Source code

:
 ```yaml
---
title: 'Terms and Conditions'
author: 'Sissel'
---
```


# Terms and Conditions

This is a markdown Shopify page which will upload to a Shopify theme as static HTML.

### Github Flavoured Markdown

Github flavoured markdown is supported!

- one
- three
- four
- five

TASK DIRECTIONS. Please quote nothing but the lines from the line with "Github flavoured markdown is supported!" through the end of the data above, exactly as written, ends included.

COMPLETED EXERCISE.
Github flavoured markdown is supported!

- one
- three
- four
- five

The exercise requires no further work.